Governor James Orengo, at the time of the cancellation, said new dates would be communicated. Nothing has been said of the event to date.

It is the second time MPs have rejected expenditures that were executed ahead of their approval; the first involved the Sh6 billion Telkom buyout.

In the latter, MPs rejected the expenditure and directed the Ethics and Anti-Corruption Commission (EACC) to investigate the matter with a view to recovering the funds.

MPs have yet to approve expenditures amounting to Sh4 billion under the Uhuru Kenyatta-era maize subsidy. It remains unclear how the funds will be recovered.

The latest rejection has opened a debate about how the government uses, and abuses, the constitutional provision meant for genuine emergencies.

Article 223 of the Constitution allows the National Government to incur expenditure without prior parliamentary approval.

Ideally, it should apply where funds are insufficient, where no provision was made, or where money is withdrawn from the Contingencies Fund.

The Constitution requires that such expenditure be reported to Parliament within two months for approval.

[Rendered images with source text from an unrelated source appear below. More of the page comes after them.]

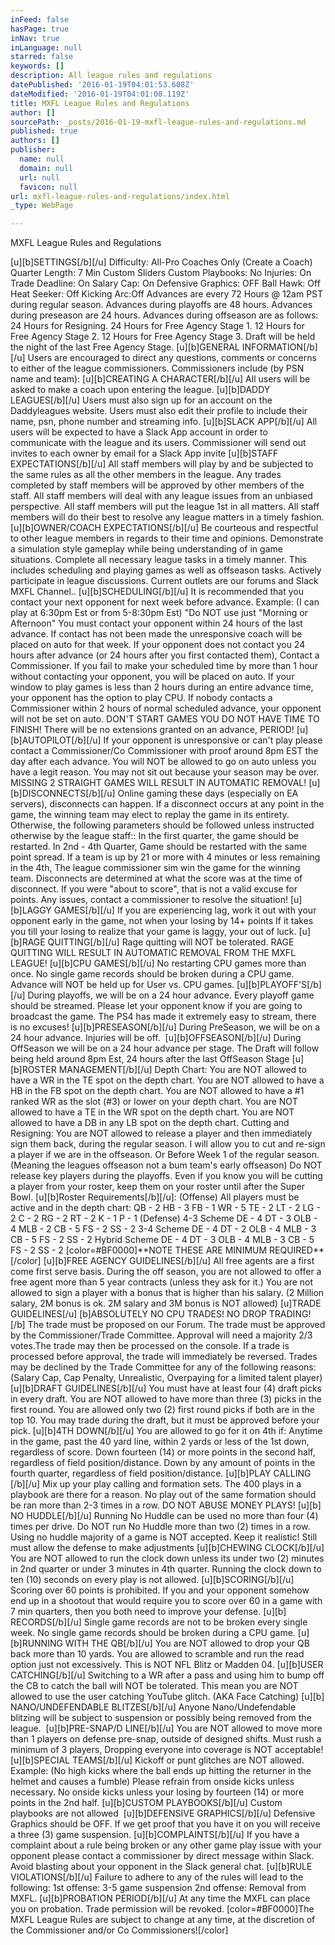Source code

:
 ```yaml
---
inFeed: false
hasPage: true
inNav: true
inLanguage: null
starred: false
keywords: []
description: All league rules and regulations
datePublished: '2016-01-19T04:01:53.608Z'
dateModified: '2016-01-19T04:01:08.119Z'
title: MXFL League Rules and Regulations
author: []
sourcePath: _posts/2016-01-19-mxfl-league-rules-and-regulations.md
published: true
authors: []
publisher:
  name: null
  domain: null
  url: null
  favicon: null
url: mxfl-league-rules-and-regulations/index.html
_type: WebPage

---
```

MXFL League Rules and Regulations

\[u\]\[b\]SETTINGS\[/b\]\[/u\]
Difficulty: All-Pro
Coaches Only (Create a Coach)
Quarter Length: 7 Min
​Custom Sliders
Custom Playbooks: No
Injuries: On
Trade Deadline: On
Salary Cap: On
​Defensive Graphics: OFF 
Ball Hawk: Off
Heat Seeker: Off
Kicking Arc:Off
Advances are every 72 Hours @ 12am PST during regular season. 
Advances during playoffs are 48 hours. 
Advances during preseason are 24 hours. 
Advances during offseason are as follows:
24 Hours for Resigning.
24 Hours for Free Agency Stage 1\.
12 Hours for Free Agency Stage 2\.
12 Hours for Free Agency Stage 3\.
Draft will be held the night of the last Free Agency Stage.
\[u\]​​​​​​\[b\]GENERAL INFORMATION\[/b\]\[/u\]
Users are encouraged to direct any questions, comments or concerns to either of the league commissioners. 
Commissioners include (by PSN name and team): 
\[u\]\[b\]CREATING A CHARACTER\[/b\]\[/u\]
All users will be asked to make a coach upon entering the league. 
\[u\]\[b\]DADDY LEAGUES\[/b\]\[/u\]
Users must also sign up for an account on the Daddyleagues website. 
Users must also edit their profile to include their name, psn, phone number and streaming info.
\[u\]\[b\]SLACK APP\[/b\]\[/u\]
All users will be expected to have a Slack App account in order to communicate with the league and its users. 
Commissioner will send out invites to each owner by email for a Slack App invite
\[u\]\[b\]STAFF EXPECTATIONS\[/b\]\[/u\]
All staff members will play by and be subjected to the same rules as all the other members in the league. 
Any trades completed by staff members will be approved by other members of the staff. 
All staff members will deal with any league issues from an unbiased perspective. 
All staff members will put the league 1st in all matters. 
All staff members will do their best to resolve any league matters in a timely fashion.
\[u\]\[b\]OWNER/COACH EXPECTATIONS\[/b\]\[/u\]
Be courteous and respectful to other league members in regards to their time and opinions. 
Demonstrate a simulation style gameplay while being understanding of in game situations. 
Complete all necessary league tasks in a timely manner. This includes scheduling and playing games as well as offseason tasks. 
Actively participate in league discussions. Current outlets are our forums and Slack MXFL Channel..
\[u\]\[b\]SCHEDULING\[/b\]\[/u\]
It is recommended that you contact your next opponent for next week before advance. 
Example: (I can play at 6:30pm Est or from 5-8:30pm Est) 
"Do NOT use just "Morning or Afternoon" 
You must contact your opponent within 24 hours of the last advance. If contact has not been made the unresponsive coach will be placed on auto for that week. 
If your opponent does not contact you 24 hours after advance (or 24 hours after you first contacted them), Contact a Commissioner. 
If you fail to make your scheduled time by more than 1 hour without contacting your opponent, you will be placed on auto.
If your window to play games is less than 2 hours during an entire advance time, your opponent has the option to play CPU. 
If nobody contacts a Commissioner within 2 hours of normal scheduled advance, your opponent will not be set on auto. 
DON'T START GAMES YOU DO NOT HAVE TIME TO FINISH!​ 
There will be no extensions granted on an advance, PERIOD!
\[u\]\[b\]AUTOPILOT\[/b\]\[/u\]
If your opponent is unresponsive or can't play please contact a Commissioner/Co Commissioner with proof around 8pm EST the day after each advance. 
​You will NOT be allowed to go on auto unless you have a legit reason. You may not sit out because your season may be over. 
MISSING 2 STRAIGHT GAMES WILL RESULT IN AUTOMATIC REMOVAL!
\[u\]\[b\]DISCONNECTS\[/b\]\[/u\]
Online gaming these days (especially on EA servers), disconnects can happen. 
If a disconnect occurs at any point in the game, the winning team may elect to replay the game in its entirety. Otherwise, the following parameters should be followed unless instructed otherwise by the league staff:: 
In the first quarter, the game should be restarted. 
In 2nd - 4th Quarter, Game should be restarted with the same point spread. 
​If a team is up by 21 or more with 4 minutes or less remaining in the 4th, The league commissioner sim win the game for the winning team. 
Disconnects are determined at what the score was at the time of disconnect. If you were "about to score", that is not a valid excuse for points. 
Any issues, contact a commissioner​ to resolve the situation! 
\[u\]\[b\]LAGGY GAMES\[/b\]\[/u\]
If you are experiencing lag, work it out with your opponent early in the game, not when your losing by 14+ points 
If it takes you till your losing to realize that your game is laggy, your out of luck.
\[u\]​\[b\]RAGE QUITTING\[/b\]\[/u\]
Rage quitting will NOT be tolerated. 
RAGE QUITTING WILL RESULT IN AUTOMATIC REMOVAL FROM THE MXFL LEAGUE!
\[u\]​\[b\]CPU GAMES\[/b\]​\[/u\]
​No restarting CPU games more than once. 
No single game records should be broken during a CPU game. 
Advance will NOT be held up for User vs. CPU games.
\[u\]\[b\]​​​PLAYOFF'S\[/b\]\[/u\]
During playoffs, we will be on a 24 hour advance. Every playoff game should be streamed. Please let your opponent know if you are going to broadcast the game. 
The PS4 has made it extremely easy to stream, there is no excuses!
\[u\]\[b\]​​​PRESEASON\[/b\]\[/u\]
During PreSeason, we will be on a 24 hour advance. 
Injuries will be off.
​
​​​\[u\]\[b\]OFFSEASON\[/b\]\[/u\]
During OffSeason we will be on a 24 hour advance per stage. 
The Draft will follow being held around 8pm Est, 24 hours after the last OffSeason Stage
\[u\]​​​\[b\]ROSTER MANAGEMENT\[/b\]\[/u\]
Depth Chart: 
You are NOT allowed to have a WR in the TE spot on the depth chart. 
You are NOT allowed to have a HB in the FB spot on the depth chart. 
You are NOT allowed to have a \#1 ranked WR as the slot (\#3) or lower on your depth chart. 
You are NOT allowed to have a TE in the WR spot on the depth chart. 
You are NOT allowed to have a DB in any LB spot on the depth chart. 
Cutting and Resigning: 
You are NOT allowed to release a player and then immediately sign them back, during the regular season. 
I will allow you to cut and re-sign a player if we are in the offseason. Or Before Week 1 of the regular season. 
(Meaning the leagues offseason not a bum team's early offseason)
Do NOT release key players during the playoffs. Even if you know you will be cutting a player from your roster, keep them on your roster until after the Super Bowl. 
\[u\]\[b\]Roster Requirements\[/b\]\[/u\]: 
(Offense) 
All players must be active and in the depth chart: 
QB - 2 
HB - 3 
FB - 1 
WR - 5 
TE - 2 
LT - 2 
LG - 2 
C - 2 
RG - 2 
​RT - 2 
​K - 1 
​P - 1 
(Defense) 
4-3 Scheme 
​DE - 4 
DT - 3 
OLB - 4 
MLB - 2 
CB - 5 
​FS - 2 
SS - 2 
3-4 Scheme 
DE - 4 
DT - 2 
​OLB - 4 
MLB - 3 
CB - 5 
​FS - 2 
SS - 2 
Hybrid Scheme 
DE - 4 
DT - 3 
​OLB - 4 
MLB - 3 
CB - 5 
​FS - 2 
SS - 2 
\[color=\#BF0000\]\*\*NOTE THESE ARE MINIMUM REQUIRED\*\*\[/color\]
\[u\]​​​\[b\]FREE AGENCY GUIDELINES\[/b\]\[/u\]
All free agents are a first come first serve basis. 
During the off season, you are not allowed to offer a free agent more than 5 year contracts (unless they ask for it.) 
You are not allowed to sign a player with a bonus that is higher than his salary. 
(2 Million salary, 2M bonus is ok. 2M salary and 3M bonus is NOT allowed)
\[u\]​​​TRADE GUIDELINES\[/u\]
\[b\]ABSOLUTELY NO CPU TRADES! 
NO DROP TRADING! \[/b\]
The trade must be proposed on our Forum. 
​The trade must be approved by the Commissioner/Trade Committee. 
Approval will need a majority 2/3 votes. 
​The trade may then be processed on the console. 
​If a trade is processed before approval, the trade will immediately be reversed. 
Trades may be declined by the Trade Committee for any of the following reasons: ​​​ 
(Salary Cap, Cap Penalty, Unrealistic, Overpaying for a limited talent player)
\[u\]\[b\]​​​DRAFT GUIDELINES\[/b\]\[/u\]
You must have at least four (4) draft picks in every draft. 
You are NOT allowed to have more than three (3) picks in the first round. 
You are allowed only two (2) first round picks if both are in the top 10\. 
You may trade during the draft, but it must be approved before your pick.
\[u\]\[b\]4TH DOWN\[/b\]\[/u\]
You are allowed to go for it on 4th if: 
​Anytime in the game, past the 40 yard line, within 2 yards or less of the 1st down, regardless of score.
Down fourteen (14) or more points in the second half, regardless of field position/distance.
Down by any amount of points in the fourth quarter, regardless of field position/distance.
\[u\]\[b\]​​​PLAY CALLING \[/b\]\[/u\]
Mix up your play calling and formation sets. The 400 plays in a playbook are there for a reason. 
No play out of the same formation should be ran more than 2-3 times in a row. 
DO NOT ABUSE MONEY PLAYS!
\[u\]\[b\]​​​NO HUDDLE\[/b\]\[/u\]
Running No Huddle can be used no more than four (4) times per drive. 
Do NOT run No Huddle more than two (2) times in a row. 
Using no huddle majority of a game is NOT accepted. Keep it realistic!
Still must allow the defense to make adjustments
\[u\]\[b\]​​​CHEWING CLOCK\[/b\]\[/u\]
You are NOT allowed to run the clock down unless its under two (2) minutes in 2nd quarter or under 3 minutes in 4th quarter. 
Running the clock down to ten (10) seconds on every play is not allowed.
\[u\]\[b\]​​​​SCORING\[/b\]\[/u\]
Scoring over 60 points is prohibited. 
If you and your opponent somehow end up in a shootout that would require you to score over 60 in a game with 7 min quarters, then you both need to improve your defense.
\[u\]\[b\]​​​RECORDS\[/b\]\[/u\]
Single game records are not to be broken every single week. 
No single game records should be broken during a CPU game.
​​​\[u\]\[b\]RUNNING WITH THE QB\[/b\]\[/u\]
You are NOT allowed to drop your QB back more than 10 yards. 
You are allowed to scramble and run the read option just not excessively. 
This is NOT NFL Blitz or Madden 04\.
​​​\[u\]\[b\]USER CATCHING\[/b\]\[/u\]
Switching to a WR after a pass and using him to bump off the CB to catch the ball will NOT be tolerated. 
This mean you are NOT allowed to use the user catching YouTube glitch. (AKA Face Catching)
\[u\]\[b\]​​​​​NANO/UNDEFENDABLE BLITZES\[/b\]\[/u\]
Anyone Nano/Undefendable blitzing will be subject to suspension or possibly being removed from the league.
​​​
\[u\]\[b\]PRE-SNAP/D LINE\[/b\]\[/u\]
You are NOT allowed to move more than 1 players on defense pre-snap, outside of designed shifts. 
Must rush a minimum of 3 players, Dropping everyone into coverage is NOT acceptable!
\[u\]\[b\]​​​SPECIAL TEAMS\[/b\]\[/u\]
Kickoff or punt glitches are NOT allowed. 
Example: (No high kicks where the ball ends up hitting the returner in the helmet and causes a fumble) 
Please refrain from onside kicks unless necessary. 
No onside kicks unless your losing by fourteen (14) or more points in the 2nd half.
\[u\]\[b\]​​​CUSTOM PLAYBOOKS\[/b\]\[/u\]
Custom playbooks are not allowed
​​​
\[u\]\[b\]DEFENSIVE GRAPHICS\[/b\]\[/u\]
Defensive Graphics should be OFF. 
If we get proof that you have it on you will receive a three (3) game suspension.
\[u\]\[b\]​​​​COMPLAINTS\[/b\]\[/u\]
If you have a complaint about a rule being broken or any other game play issue with your opponent please contact a commissioner by direct message within Slack.
Avoid blasting about your opponent in the Slack general chat.
\[u\]\[b\]​​​RULE VIOLATIONS\[/b\]\[/u\]
Failure to adhere to any of the rules will lead to the following: 
1st offense: ​​3-5 game suspension 
2nd offense: ​​Removal from MXFL.
\[u\]\[b\]PROBATION PERIOD\[/b\]\[/u\]
At any time the MXFL can place you on probation.
Trade permission will be revoked.
\[color=\#BF0000\]​The MXFL League Rules are subject to change at any time, at the discretion of the Commissioner and/or Co Commissioners!​\[/color\]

In this financial year alone, the National Treasury approved Sh245.9 billion under Article 223, comprising Sh44.8 billion in recurrent expenditure and Sh56.7 billion in development expenditure.

Another Sh144.4 billion was expended under Consolidated Fund Services, primarily for the buyback of government bonds.

Of the Sh245 billion, Sh185.8 billion has already been disbursed, including the Sh144.4 billion for bond buybacks and Sh9 billion for social protection and food relief.

Also disbursed were Sh5.5 billion for internal security operations, Sh3.8 billion for university lecturers' salary arrears, and Sh3.1 billion for national examinations.

The House team observed that some of the expenditures, while important, "were not truly unforeseen and could have either been incorporated in the original estimates.”

MPs, while not naming which other expenditures fell into this category, held that the government may be using the emergency provision as a way out for poor budget planning.

The committee has given Treasury CS John Mbadi up to September 30, 2026, to submit to Parliament trends of allocations under Article 223.

They want the report to include the proportion of such expenditures to the approved budget by vote or spending entity for the period FY 2022-23 to date.

"This information will help the National Assembly address the growing reliance on Article 223 spending, which continues to reduce the credibility of the approved annual budget," the report says.

Earlier this year, the Controller of Budget flagged billions of shillings in irregular commitments under similar provisions.